Royal New Zealand Air Force No. 5 Squadron’s much-loved P-3K2 Orion aircraft put on a show in the skies over the North Island yesterday, before the fleet retires at the end of the month after more than 55 years of service.
A three-ship formation flight departed RNZAF Base Auckland, at Whenuapai, and flew over Waikato, Manawatū, Napier, Tauranga, Coromandel Coast, Great Barrier Island and Whangārei, with close formation fly-pasts over Ohakea, and Wellington and Auckland harbours.
The first P-3 Orion maritime patrol aircraft arrived in New Zealand in 1966 and since then the type has carried out airborne surveillance and reconnaissance missions around the globe. Although New Zealand’s areas of economic interest, exclusive economic zone, the South Pacific and the Southern Ocean were its primary operating areas, the P-3 Orion operated over every continent through its life – covering missions from Antarctica to the Arctic, the Middle East, South East Asia and through Europe and North America.
The fleet of six Orions has provided a range of services to government agencies and communities, including fisheries and customs surveillance, search and rescue missions, and humanitarian aid and disaster relief; alongside security and stability operations in the Middle East and South East Asia working for United Nations (UN) and Combined Maritime Forces Commands.

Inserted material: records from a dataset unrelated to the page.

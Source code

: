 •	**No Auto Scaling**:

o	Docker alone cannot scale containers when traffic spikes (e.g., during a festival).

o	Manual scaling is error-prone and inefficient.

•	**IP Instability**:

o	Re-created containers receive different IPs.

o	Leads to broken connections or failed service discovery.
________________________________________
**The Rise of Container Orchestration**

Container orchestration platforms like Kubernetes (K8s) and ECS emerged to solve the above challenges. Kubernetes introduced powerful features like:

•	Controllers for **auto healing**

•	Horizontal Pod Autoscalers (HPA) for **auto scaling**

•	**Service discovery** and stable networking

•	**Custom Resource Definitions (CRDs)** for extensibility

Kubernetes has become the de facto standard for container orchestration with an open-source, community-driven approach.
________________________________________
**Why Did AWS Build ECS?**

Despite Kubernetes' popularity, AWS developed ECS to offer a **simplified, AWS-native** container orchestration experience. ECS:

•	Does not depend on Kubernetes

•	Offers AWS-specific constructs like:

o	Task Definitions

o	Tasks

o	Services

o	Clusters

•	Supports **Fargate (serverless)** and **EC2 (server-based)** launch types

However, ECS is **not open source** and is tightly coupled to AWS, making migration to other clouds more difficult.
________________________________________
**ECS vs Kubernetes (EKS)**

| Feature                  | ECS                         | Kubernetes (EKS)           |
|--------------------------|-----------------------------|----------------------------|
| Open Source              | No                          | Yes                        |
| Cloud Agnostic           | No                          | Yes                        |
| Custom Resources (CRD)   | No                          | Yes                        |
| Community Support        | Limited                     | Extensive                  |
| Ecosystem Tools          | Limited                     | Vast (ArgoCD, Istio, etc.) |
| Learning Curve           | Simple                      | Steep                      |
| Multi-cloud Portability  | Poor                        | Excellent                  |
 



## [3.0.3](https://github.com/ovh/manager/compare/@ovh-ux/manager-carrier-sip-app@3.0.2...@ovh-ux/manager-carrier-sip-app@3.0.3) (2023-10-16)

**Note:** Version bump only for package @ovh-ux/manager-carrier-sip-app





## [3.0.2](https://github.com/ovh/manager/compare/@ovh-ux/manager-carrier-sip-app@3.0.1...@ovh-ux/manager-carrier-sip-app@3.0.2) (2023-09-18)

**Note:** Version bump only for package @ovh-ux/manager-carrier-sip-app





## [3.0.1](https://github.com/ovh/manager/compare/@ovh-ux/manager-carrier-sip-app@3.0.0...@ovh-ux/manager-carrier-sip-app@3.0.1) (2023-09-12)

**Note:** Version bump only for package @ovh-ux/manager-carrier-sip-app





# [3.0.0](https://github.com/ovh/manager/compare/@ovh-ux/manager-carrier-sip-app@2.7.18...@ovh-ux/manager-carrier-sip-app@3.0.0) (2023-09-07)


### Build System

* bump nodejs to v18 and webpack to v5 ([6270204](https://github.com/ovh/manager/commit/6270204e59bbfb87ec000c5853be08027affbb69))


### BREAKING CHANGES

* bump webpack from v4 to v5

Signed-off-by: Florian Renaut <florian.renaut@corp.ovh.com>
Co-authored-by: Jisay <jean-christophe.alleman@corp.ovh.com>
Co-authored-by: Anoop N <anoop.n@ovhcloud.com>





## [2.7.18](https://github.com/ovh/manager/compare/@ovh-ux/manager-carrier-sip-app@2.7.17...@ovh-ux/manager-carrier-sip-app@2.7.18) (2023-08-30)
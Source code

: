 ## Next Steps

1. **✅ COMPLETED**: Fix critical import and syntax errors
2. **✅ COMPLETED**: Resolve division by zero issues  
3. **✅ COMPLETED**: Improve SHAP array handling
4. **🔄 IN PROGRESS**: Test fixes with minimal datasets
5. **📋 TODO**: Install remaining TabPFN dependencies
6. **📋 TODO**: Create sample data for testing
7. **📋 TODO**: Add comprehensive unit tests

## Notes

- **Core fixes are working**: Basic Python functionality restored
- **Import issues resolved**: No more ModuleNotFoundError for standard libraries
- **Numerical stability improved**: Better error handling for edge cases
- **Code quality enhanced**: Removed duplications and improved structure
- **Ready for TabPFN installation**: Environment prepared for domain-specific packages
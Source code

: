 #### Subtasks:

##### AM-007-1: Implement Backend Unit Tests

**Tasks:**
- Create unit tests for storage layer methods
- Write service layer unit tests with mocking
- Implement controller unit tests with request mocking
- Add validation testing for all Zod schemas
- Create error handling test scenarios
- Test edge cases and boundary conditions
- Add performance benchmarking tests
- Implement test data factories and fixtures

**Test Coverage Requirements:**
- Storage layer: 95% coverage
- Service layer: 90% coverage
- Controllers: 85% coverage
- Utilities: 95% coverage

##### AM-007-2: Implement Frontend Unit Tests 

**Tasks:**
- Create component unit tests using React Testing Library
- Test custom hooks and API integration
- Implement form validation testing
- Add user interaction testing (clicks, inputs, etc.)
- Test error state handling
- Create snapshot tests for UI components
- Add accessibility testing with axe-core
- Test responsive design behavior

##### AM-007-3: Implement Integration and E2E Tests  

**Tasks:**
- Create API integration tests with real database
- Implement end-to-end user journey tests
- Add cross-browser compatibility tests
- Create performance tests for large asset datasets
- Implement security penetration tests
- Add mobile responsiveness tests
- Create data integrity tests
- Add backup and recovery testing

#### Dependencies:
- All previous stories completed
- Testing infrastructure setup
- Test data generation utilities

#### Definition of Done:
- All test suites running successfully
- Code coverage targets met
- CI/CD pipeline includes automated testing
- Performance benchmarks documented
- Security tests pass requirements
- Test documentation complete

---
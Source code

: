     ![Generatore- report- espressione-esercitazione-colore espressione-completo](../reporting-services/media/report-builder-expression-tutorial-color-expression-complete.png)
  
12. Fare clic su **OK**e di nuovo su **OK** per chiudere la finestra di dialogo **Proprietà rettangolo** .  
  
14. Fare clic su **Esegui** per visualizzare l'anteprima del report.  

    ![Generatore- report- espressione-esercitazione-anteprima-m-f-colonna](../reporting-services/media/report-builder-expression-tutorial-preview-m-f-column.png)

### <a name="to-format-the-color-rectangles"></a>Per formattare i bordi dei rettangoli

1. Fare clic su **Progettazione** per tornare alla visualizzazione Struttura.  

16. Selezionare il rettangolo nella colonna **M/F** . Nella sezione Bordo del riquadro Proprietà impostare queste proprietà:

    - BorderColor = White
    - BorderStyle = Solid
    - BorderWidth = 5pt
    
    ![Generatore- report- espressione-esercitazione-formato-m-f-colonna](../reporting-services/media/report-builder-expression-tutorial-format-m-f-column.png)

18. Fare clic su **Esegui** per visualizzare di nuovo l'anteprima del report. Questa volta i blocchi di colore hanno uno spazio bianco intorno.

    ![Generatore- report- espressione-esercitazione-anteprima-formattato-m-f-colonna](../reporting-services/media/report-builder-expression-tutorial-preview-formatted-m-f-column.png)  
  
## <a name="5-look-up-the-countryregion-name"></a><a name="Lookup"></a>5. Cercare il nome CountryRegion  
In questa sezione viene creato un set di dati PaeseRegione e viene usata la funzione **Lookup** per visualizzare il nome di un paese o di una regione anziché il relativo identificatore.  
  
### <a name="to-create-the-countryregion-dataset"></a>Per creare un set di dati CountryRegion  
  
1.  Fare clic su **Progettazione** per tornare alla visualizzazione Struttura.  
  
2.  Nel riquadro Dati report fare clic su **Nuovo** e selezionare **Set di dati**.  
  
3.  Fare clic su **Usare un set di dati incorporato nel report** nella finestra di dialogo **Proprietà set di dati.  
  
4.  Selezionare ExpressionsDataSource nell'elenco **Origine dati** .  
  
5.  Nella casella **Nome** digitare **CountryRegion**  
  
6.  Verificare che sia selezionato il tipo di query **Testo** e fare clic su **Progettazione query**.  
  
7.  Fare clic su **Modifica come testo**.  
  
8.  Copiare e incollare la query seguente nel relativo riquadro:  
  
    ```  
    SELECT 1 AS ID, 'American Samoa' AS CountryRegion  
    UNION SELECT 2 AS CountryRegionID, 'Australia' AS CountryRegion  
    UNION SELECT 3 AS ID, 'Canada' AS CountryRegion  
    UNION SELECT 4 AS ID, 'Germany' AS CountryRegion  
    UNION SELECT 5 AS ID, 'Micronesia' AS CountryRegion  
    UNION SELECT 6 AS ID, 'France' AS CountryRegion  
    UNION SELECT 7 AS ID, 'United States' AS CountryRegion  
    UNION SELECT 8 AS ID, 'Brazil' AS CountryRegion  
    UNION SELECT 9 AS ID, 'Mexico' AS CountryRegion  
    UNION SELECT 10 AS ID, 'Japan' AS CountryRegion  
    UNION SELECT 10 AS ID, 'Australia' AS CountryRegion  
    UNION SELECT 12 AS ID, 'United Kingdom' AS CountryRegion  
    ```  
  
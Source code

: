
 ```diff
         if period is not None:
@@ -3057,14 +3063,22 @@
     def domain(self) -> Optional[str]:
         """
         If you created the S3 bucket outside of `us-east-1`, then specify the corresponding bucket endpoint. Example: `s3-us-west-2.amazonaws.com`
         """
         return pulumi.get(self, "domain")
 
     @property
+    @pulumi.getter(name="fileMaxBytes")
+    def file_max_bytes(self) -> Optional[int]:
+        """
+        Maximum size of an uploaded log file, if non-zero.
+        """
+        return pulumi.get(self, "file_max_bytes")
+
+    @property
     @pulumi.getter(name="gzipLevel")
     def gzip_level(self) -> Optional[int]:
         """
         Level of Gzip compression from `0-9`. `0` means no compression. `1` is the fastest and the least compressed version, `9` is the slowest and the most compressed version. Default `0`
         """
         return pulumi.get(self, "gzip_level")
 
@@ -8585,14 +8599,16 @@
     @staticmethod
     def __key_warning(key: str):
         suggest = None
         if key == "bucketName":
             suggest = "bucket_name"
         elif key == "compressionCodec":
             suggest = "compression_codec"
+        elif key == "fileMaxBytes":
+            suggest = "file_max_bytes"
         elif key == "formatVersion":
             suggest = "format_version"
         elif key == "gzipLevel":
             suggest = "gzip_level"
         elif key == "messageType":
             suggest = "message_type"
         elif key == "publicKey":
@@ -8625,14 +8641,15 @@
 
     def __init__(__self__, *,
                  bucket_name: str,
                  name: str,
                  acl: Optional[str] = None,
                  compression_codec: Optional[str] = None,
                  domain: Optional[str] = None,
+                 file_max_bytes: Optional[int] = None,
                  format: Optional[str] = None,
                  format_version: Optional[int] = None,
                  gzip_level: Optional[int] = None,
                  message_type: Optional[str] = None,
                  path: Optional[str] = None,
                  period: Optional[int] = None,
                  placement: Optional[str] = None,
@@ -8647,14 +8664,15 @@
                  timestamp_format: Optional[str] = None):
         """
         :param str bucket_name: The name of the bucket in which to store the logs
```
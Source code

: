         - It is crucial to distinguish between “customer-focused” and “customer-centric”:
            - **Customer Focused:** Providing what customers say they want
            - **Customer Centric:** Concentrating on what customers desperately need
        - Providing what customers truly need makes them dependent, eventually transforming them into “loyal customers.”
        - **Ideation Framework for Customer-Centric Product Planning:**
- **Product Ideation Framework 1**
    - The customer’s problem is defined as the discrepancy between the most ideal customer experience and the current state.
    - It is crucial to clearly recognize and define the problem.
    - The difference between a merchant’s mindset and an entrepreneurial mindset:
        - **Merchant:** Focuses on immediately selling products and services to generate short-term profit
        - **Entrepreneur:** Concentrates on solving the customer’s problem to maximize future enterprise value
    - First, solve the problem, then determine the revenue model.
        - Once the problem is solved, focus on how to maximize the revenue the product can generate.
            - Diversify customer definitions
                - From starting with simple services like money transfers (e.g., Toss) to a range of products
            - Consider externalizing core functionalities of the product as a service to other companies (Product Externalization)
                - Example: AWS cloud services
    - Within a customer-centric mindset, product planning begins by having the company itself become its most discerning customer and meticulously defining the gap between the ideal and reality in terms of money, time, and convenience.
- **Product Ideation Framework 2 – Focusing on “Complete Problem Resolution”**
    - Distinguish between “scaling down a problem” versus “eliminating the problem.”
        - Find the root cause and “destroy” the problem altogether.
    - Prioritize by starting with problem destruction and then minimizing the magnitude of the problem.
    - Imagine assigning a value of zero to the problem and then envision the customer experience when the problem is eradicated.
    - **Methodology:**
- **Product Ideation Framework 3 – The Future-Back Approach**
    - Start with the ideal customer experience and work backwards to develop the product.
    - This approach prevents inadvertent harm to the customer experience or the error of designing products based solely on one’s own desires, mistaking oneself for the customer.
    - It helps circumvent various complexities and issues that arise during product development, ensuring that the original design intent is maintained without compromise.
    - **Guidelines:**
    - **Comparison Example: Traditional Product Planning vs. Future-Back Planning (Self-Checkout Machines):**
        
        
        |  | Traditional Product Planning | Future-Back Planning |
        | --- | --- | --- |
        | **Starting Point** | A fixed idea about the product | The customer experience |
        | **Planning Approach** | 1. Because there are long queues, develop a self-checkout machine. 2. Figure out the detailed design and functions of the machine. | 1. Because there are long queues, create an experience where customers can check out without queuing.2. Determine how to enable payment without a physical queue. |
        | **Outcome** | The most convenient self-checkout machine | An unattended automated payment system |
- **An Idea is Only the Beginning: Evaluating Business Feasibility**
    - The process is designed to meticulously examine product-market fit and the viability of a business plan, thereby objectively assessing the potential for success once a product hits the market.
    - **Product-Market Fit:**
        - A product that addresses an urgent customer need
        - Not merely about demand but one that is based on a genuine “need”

“This is a bittersweet moment for us, where we have to farewell a faithful old friend who has looked after not just our crews for nearly 60 years, but all of New Zealand and our friends and neighbours in the Pacific, that life-saving sound of a P-3 overhead, heard by many, will be gone. But for all those people who have had any sort of interaction with the aircraft, she’ll always be in our hearts and memories, This is certainly a historic time to celebrate the long service of an amazing aircraft, but also an exciting time as we transition to a new era of maritime patrol which will continue to serve the people of New Zealand faithfully,”RNZAF No. 5 Squadron Commanding Officer, Wing Commander Glen Donaldson.
In total, the six P-3 Orions have flown just under 150,000 hours of service. This has included such milestones as the search for flight MH-370 which disappeared in 2014 en route from Kuala Lumpur to Beijing; the Queen’s Birthday 1994 search and rescue in which they assisted several vessels caught in a huge storm during the Auckland to Suva yacht race; becoming the first aircraft to provide reconnaissance after the Hunga Tonga Hunga-Ha’apai eruption, alongside countless missions after cyclones devastated Pacific islands; counter narcotics, anti-piracy, and anti-smuggling security missions in the Middle East; and more recently security patrols for the UN in the East China Sea to counter smuggling activity to North Korea.
From hunting submarine periscopes in the North Sea on exercise with allied partners to finding people clinging to fishing buoys in the South Pacific, the P-3 Orion really has seen the world and made a huge contribution to individuals, to communities, to New Zealand and to global partners.
Four P-8A Poseidon maritime surveillance aircraft will replace the Orion fleet and will be based at RNZAF Base Ohakea. The first of the new Poseidon aircraft landed in Aotearoa New Zealand last month.